| Work instructions |
Every entry below must be copied exactly, with nothing left out.

| Information supplied |
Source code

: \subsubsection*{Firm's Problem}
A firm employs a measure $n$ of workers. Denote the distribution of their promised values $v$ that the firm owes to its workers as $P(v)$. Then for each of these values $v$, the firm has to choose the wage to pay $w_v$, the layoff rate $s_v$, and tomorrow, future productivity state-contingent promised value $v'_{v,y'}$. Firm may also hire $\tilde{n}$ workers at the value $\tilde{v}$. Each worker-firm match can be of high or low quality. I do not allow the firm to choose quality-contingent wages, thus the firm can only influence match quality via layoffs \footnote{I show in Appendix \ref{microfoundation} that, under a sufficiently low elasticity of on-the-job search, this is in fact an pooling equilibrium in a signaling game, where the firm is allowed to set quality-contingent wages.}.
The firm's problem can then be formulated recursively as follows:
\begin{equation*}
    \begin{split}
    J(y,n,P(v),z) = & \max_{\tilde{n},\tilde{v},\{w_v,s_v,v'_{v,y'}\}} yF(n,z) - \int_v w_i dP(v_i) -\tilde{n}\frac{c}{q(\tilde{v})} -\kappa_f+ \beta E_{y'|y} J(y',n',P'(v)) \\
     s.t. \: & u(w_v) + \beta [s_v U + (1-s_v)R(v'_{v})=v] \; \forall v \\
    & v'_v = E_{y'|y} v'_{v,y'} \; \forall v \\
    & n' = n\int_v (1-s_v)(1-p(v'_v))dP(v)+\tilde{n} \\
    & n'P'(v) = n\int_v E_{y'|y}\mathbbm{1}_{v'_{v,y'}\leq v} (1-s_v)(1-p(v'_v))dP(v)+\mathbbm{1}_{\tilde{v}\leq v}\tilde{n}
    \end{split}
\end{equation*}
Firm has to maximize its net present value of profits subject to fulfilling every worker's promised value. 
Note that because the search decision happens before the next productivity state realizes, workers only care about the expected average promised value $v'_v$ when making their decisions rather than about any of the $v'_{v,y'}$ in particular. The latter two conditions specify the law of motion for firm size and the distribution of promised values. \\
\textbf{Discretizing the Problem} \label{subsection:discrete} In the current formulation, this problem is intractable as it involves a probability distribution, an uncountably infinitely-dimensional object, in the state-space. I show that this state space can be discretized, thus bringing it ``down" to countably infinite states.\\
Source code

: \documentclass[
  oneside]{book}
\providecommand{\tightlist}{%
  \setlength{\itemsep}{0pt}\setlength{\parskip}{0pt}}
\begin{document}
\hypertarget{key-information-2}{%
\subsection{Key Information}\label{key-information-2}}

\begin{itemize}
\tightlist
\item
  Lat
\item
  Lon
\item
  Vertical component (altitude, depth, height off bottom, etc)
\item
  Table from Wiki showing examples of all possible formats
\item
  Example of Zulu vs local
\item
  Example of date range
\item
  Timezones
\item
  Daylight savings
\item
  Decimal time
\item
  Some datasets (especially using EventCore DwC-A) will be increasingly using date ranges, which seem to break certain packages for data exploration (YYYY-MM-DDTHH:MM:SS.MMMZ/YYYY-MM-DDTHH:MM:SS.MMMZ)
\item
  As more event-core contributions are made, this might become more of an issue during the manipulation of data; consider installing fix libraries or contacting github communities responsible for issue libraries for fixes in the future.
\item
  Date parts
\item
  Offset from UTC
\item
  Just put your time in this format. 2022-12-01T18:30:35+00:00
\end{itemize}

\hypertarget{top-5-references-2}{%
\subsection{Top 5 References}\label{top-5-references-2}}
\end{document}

| Solution below |
Source code

: \subsubsection*{Firm's Problem}
A firm employs a measure $n$ of workers. Denote the distribution of their promised values $v$ that the firm owes to its workers as $P(v)$. Then for each of these values $v$, the firm has to choose the wage to pay $w_v$, the layoff rate $s_v$, and tomorrow, future productivity state-contingent promised value $v'_{v,y'}$. Firm may also hire $\tilde{n}$ workers at the value $\tilde{v}$. Each worker-firm match can be of high or low quality. I do not allow the firm to choose quality-contingent wages, thus the firm can only influence match quality via layoffs \footnote{I show in Appendix \ref{microfoundation} that, under a sufficiently low elasticity of on-the-job search, this is in fact an pooling equilibrium in a signaling game, where the firm is allowed to set quality-contingent wages.}.
The firm's problem can then be formulated recursively as follows:
\begin{equation*}
    \begin{split}
    J(y,n,P(v),z) = & \max_{\tilde{n},\tilde{v},\{w_v,s_v,v'_{v,y'}\}} yF(n,z) - \int_v w_i dP(v_i) -\tilde{n}\frac{c}{q(\tilde{v})} -\kappa_f+ \beta E_{y'|y} J(y',n',P'(v)) \\
     s.t. \: & u(w_v) + \beta [s_v U + (1-s_v)R(v'_{v})=v] \; \forall v \\
    & v'_v = E_{y'|y} v'_{v,y'} \; \forall v \\
    & n' = n\int_v (1-s_v)(1-p(v'_v))dP(v)+\tilde{n} \\
    & n'P'(v) = n\int_v E_{y'|y}\mathbbm{1}_{v'_{v,y'}\leq v} (1-s_v)(1-p(v'_v))dP(v)+\mathbbm{1}_{\tilde{v}\leq v}\tilde{n}
    \end{split}
\end{equation*}
Firm has to maximize its net present value of profits subject to fulfilling every worker's promised value. 
Note that because the search decision happens before the next productivity state realizes, workers only care about the expected average promised value $v'_v$ when making their decisions rather than about any of the $v'_{v,y'}$ in particular. The latter two conditions specify the law of motion for firm size and the distribution of promised values. \\
\textbf{Discretizing the Problem} \label{subsection:discrete} In the current formulation, this problem is intractable as it involves a probability distribution, an uncountably infinitely-dimensional object, in the state-space. I show that this state space can be discretized, thus bringing it ``down" to countably infinite states.\\
Source code

: \documentclass[
  oneside]{book}
\providecommand{\tightlist}{%
  \setlength{\itemsep}{0pt}\setlength{\parskip}{0pt}}
\begin{document}
\hypertarget{key-information-2}{%
\subsection{Key Information}\label{key-information-2}}

\begin{itemize}
\tightlist
\item
  Lat
\item
  Lon
\item
  Vertical component (altitude, depth, height off bottom, etc)
\item
  Table from Wiki showing examples of all possible formats
\item
  Example of Zulu vs local
\item
  Example of date range
\item
  Timezones
\item
  Daylight savings
\item
  Decimal time
\item
  Some datasets (especially using EventCore DwC-A) will be increasingly using date ranges, which seem to break certain packages for data exploration (YYYY-MM-DDTHH:MM:SS.MMMZ/YYYY-MM-DDTHH:MM:SS.MMMZ)
\item
  As more event-core contributions are made, this might become more of an issue during the manipulation of data; consider installing fix libraries or contacting github communities responsible for issue libraries for fixes in the future.
\item
  Date parts
\item
  Offset from UTC
\item
  Just put your time in this format. 2022-12-01T18:30:35+00:00
\end{itemize}

\hypertarget{top-5-references-2}{%
\subsection{Top 5 References}\label{top-5-references-2}}
\end{document}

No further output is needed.